Now let’s assume you are an IT person at FoodMart (a hypothetical retailer) who has decided to build a sales data mart as the first step in rolling out comprehensive analytics. In discussions with the sales department you have figured that the no. of units sold, dollar amount of sales, and the number of unique customers in a segment are the main metrics they look at. Digging deeper you figure that the sales guys are likely to want analysis by product, product category/class, brand, store location (city, state, region, country, …), customer demographics, and also by individual promotions and promotion categories. It may not be explicitly mentioned, but the metrics would also be analyzed by time (day, week, month, quarter, …)
Now that you have figured out the business metrics to be measured, this gives you the facts you would need in the data mart ‘fact table’ for calculating them. Similarly you have figured out the potential segments for analysis, and that gives you the ‘dimensions’ for analysis. The ‘fact table’ linked to the ‘dimension tables’ makes up the ’star-schema’ (because of the star-like structure), also known as the data mart.
With this information in place, we have the high level Dimensional Model for Sales.
Sales_Fact_1998 is the main fact table that has sales information by store/location, product, time, customer, and promotion. Correspondingly there are 5 dimension tables joined to the fact table through foreign keys in the star-schema.
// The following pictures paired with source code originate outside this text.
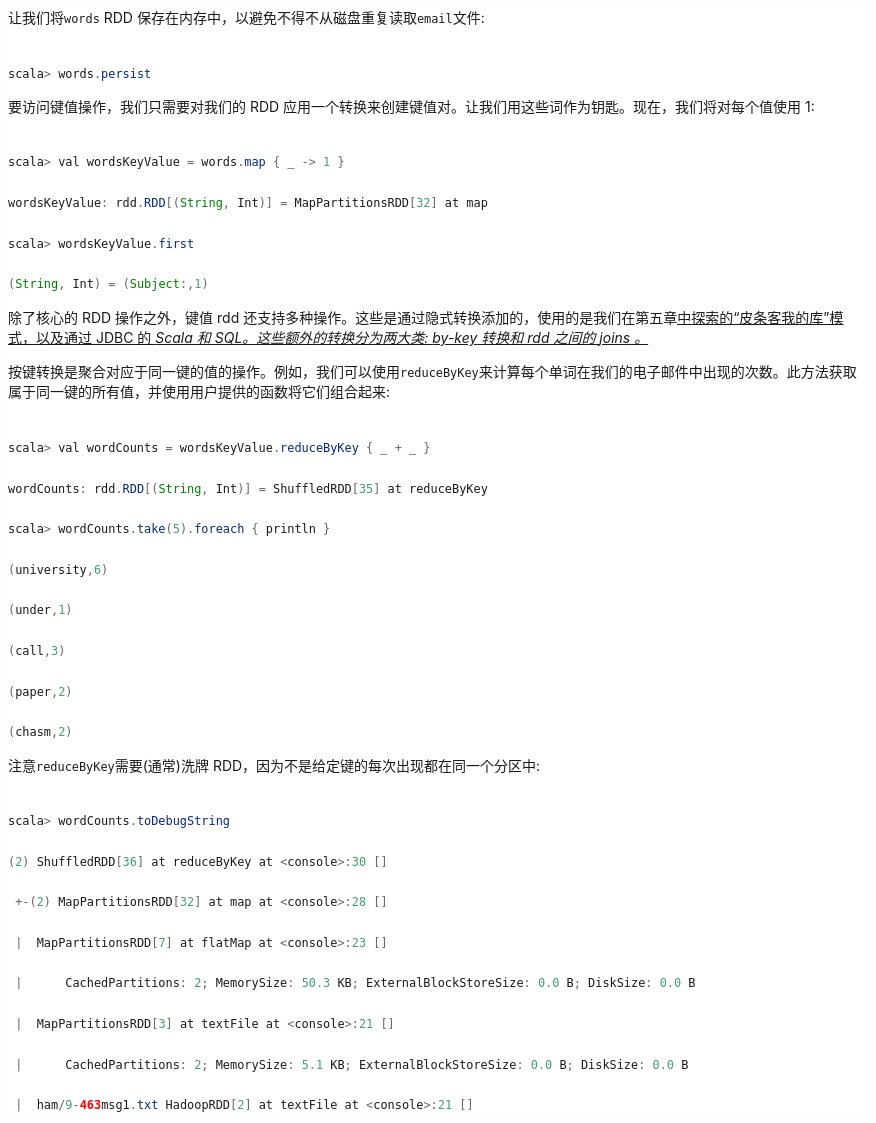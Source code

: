 让我们将`words` RDD 保存在内存中，以避免不得不从磁盘重复读取`email`文件:

```java

scala> words.persist

```

要访问键值操作，我们只需要对我们的 RDD 应用一个转换来创建键值对。让我们用这些词作为钥匙。现在，我们将对每个值使用 1:

```java

scala> val wordsKeyValue = words.map { _ -> 1 }

wordsKeyValue: rdd.RDD[(String, Int)] = MapPartitionsRDD[32] at map 

scala> wordsKeyValue.first

(String, Int) = (Subject:,1)

```

除了核心的 RDD 操作之外，键值 rdd 还支持多种操作。这些是通过隐式转换添加的，使用的是我们在第五章[中探索的“皮条客我的库”模式，以及通过 JDBC 的 *Scala 和 SQL。这些额外的转换分为两大类: *by-key* 转换和 rdd 之间的 *joins* 。*](ch05.html "Chapter 5. Scala and SQL through JDBC")

按键转换是聚合对应于同一键的值的操作。例如，我们可以使用`reduceByKey`来计算每个单词在我们的电子邮件中出现的次数。此方法获取属于同一键的所有值，并使用用户提供的函数将它们组合起来:

```java

scala> val wordCounts = wordsKeyValue.reduceByKey { _ + _ }

wordCounts: rdd.RDD[(String, Int)] = ShuffledRDD[35] at reduceByKey

scala> wordCounts.take(5).foreach { println }

(university,6)

(under,1)

(call,3)

(paper,2)

(chasm,2)

```

注意`reduceByKey`需要(通常)洗牌 RDD，因为不是给定键的每次出现都在同一个分区中:

```java

scala> wordCounts.toDebugString

(2) ShuffledRDD[36] at reduceByKey at <console>:30 []

 +-(2) MapPartitionsRDD[32] at map at <console>:28 []

 |  MapPartitionsRDD[7] at flatMap at <console>:23 []

 |      CachedPartitions: 2; MemorySize: 50.3 KB; ExternalBlockStoreSize: 0.0 B; DiskSize: 0.0 B

 |  MapPartitionsRDD[3] at textFile at <console>:21 []

 |      CachedPartitions: 2; MemorySize: 5.1 KB; ExternalBlockStoreSize: 0.0 B; DiskSize: 0.0 B

 |  ham/9-463msg1.txt HadoopRDD[2] at textFile at <console>:21 []

```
The dimension tables in turn have detailed data that can now be used for defining ad-hoc analysis segments. For example, we can put demographic filters on the customer dimension (say age<30, married, college-educated), choose specific product class(es) in the product table (say Dairy Products), specify a limited time period, and then get our metrics calculated for the ad-hoc segment.
The image below shows the detailed information available in the dimension tables for defining ad-hoc segments.
You can download the data model here, and then open the saved model using DB Designer in DecisionStudio Professional (Start -> Program Files -> DecisionStudio Professional -> Data Analyst -> DB Designer Workbench). You can see other tables in the FoodMart database by scrolling around on the canvas (scroller in top-right corner).
Do note that our dimensional model for sales covers only a small relevant set of tables from the entire FoodMart database. You can load the entire downloaded FoodMart data into MySQL as outlined here, and can query on the data using Query Browser (Start -> Program Files -> DecisionStudio Professional -> Data Analyst -> MySQL Query Browser).